The most crucial of these is the external value of currencies. Thus the U.S. made out a case that the Chinese currency was being deliberately kept undervalued to give that country a competitive edge in the international market, but China has been slow in making the necessary adjustments and for its own reasons too. Capital still flows into many developing countries, although the principles of finance, banking, and governments' role in them are very different from those in the capital exporting centres and countries. Thus, trade and investment policies, considerations of domestic sovereignty, and the role of international agencies are all involved — rather messily too — in what is frequently referred to as ‘global capitalism.' If the global crisis is to be resolved, every one of them has to be addressed, and that is not going to be easy. Hence Rajan thinks the crisis is far from over.

Comprehensive

While the book, thus, is more comprehensive in its approach than many others, Rajan does not go deep enough.

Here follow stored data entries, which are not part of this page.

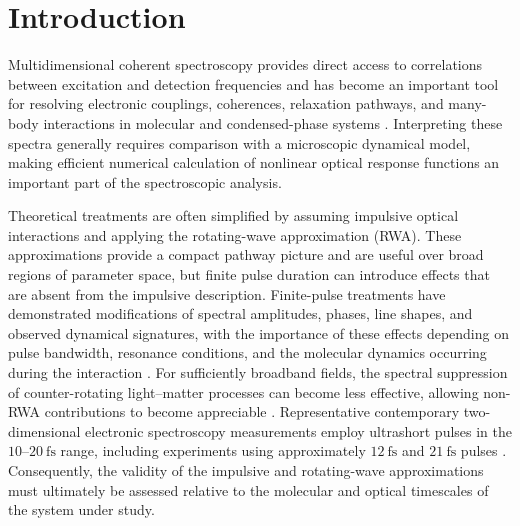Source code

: \section{Introduction}
\label{sec:introduction}

Multidimensional coherent spectroscopy provides direct access to
correlations between excitation and detection frequencies and has
become an important tool for resolving electronic couplings,
coherences, relaxation pathways, and many-body interactions in
molecular and condensed-phase systems
\cite{
Abramavicius2009CoherentMultidimensional,
Oliver2018MultidimensionalReview,
Hybl1998TwoDimensional}.
Interpreting these spectra generally requires comparison with a
microscopic dynamical model, making efficient numerical calculation of
nonlinear optical response functions an important part of the
spectroscopic analysis.

Theoretical treatments are often simplified by assuming impulsive
optical interactions and applying the rotating-wave approximation
(RWA).
These approximations provide a compact pathway picture and are useful
over broad regions of parameter space, but finite pulse duration can
introduce effects that are absent from the impulsive description.
Finite-pulse treatments have demonstrated modifications of spectral
amplitudes, phases, line shapes, and observed dynamical signatures,
with the importance of these effects depending on pulse bandwidth,
resonance conditions, and the molecular dynamics occurring during the
interaction
\cite{
Smallwood2017FinitePulse,
Perlik2017FinitePulse,
DoGelinTan2017FinitePulse,
Leng2017FinitePulseWidth}.
For sufficiently broadband fields, the spectral suppression of
counter-rotating light--matter processes can become less effective,
allowing non-RWA contributions to become appreciable
\cite{Smallwood2017FinitePulse,Tan2026RWA}.
Representative contemporary two-dimensional electronic spectroscopy
measurements employ ultrashort pulses in the $10$--$20~\mathrm{fs}$
range, including experiments using approximately $12~\mathrm{fs}$ and
$21~\mathrm{fs}$ pulses
\cite{Timmer2023Plasmon,RojasGatjens2023ManyExciton}.
Consequently, the validity of the impulsive and rotating-wave
approximations must ultimately be assessed relative to the molecular and
optical timescales of the system under study.

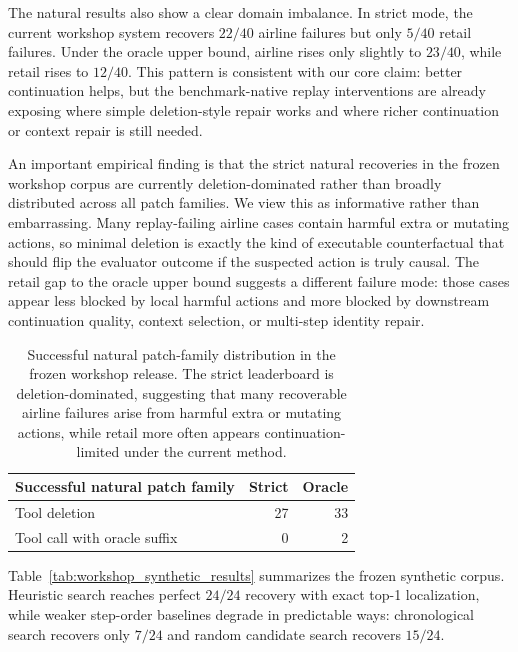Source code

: \documentclass{article}
\begin{document}
The natural results also show a clear domain imbalance. In strict mode, the
current workshop system recovers $22/40$ airline failures but only $5/40$
retail failures. Under the oracle upper bound, airline rises only slightly to
$23/40$, while retail rises to $12/40$. This pattern is consistent with our
core claim: better continuation helps, but the benchmark-native replay
interventions are already exposing where simple deletion-style repair works and
where richer continuation or context repair is still needed.

An important empirical finding is that the strict natural recoveries in the
frozen workshop corpus are currently deletion-dominated rather than broadly
distributed across all patch families. We view this as informative rather than
embarrassing. Many replay-failing airline cases contain harmful extra or
mutating actions, so minimal deletion is exactly the kind of executable
counterfactual that should flip the evaluator outcome if the suspected action
is truly causal. The retail gap to the oracle upper bound suggests a different
failure mode: those cases appear less blocked by local harmful actions and more
blocked by downstream continuation quality, context selection, or multi-step
identity repair.

\begin{table}[t]
\centering
\small
\begin{tabular}{lrr}
\toprule
Successful natural patch family & Strict & Oracle \\
\midrule
Tool deletion & 27 & 33 \\
Tool call with oracle suffix & 0 & 2 \\
\bottomrule
\end{tabular}
\caption{Successful natural patch-family distribution in the frozen workshop
release. The strict leaderboard is deletion-dominated, suggesting that many
recoverable airline failures arise from harmful extra or mutating actions,
while retail more often appears continuation-limited under the current method.}
\label{tab:workshop_patch_families}
\end{table}

Table~\ref{tab:workshop_synthetic_results} summarizes the frozen synthetic
corpus. Heuristic search reaches perfect $24/24$ recovery with exact top-1
localization, while weaker step-order baselines degrade in predictable ways:
chronological search recovers only $7/24$ and random candidate search recovers
$15/24$.
\end{document}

There is no recognition that it is in the essence of capital to become centralised and its control to pass into a few hands and that it is this tendency that finance now represents. It is for the same reason that inequalities within countries and across nations tend to grow, especially during periods of rapid and finance-directed ‘growth', which, far too often, is nothing but increasing incomes and wealth for a few. And, when Rajan champions safety nets for the poorer sections, the argument seems to be based on the dictum that a society that cannot take care of its poor will not be able to save its rich. Surely, much deeper analysis is needed if the remedy for the present crisis lies in the creation of social orders informed by justice within countries and across nations.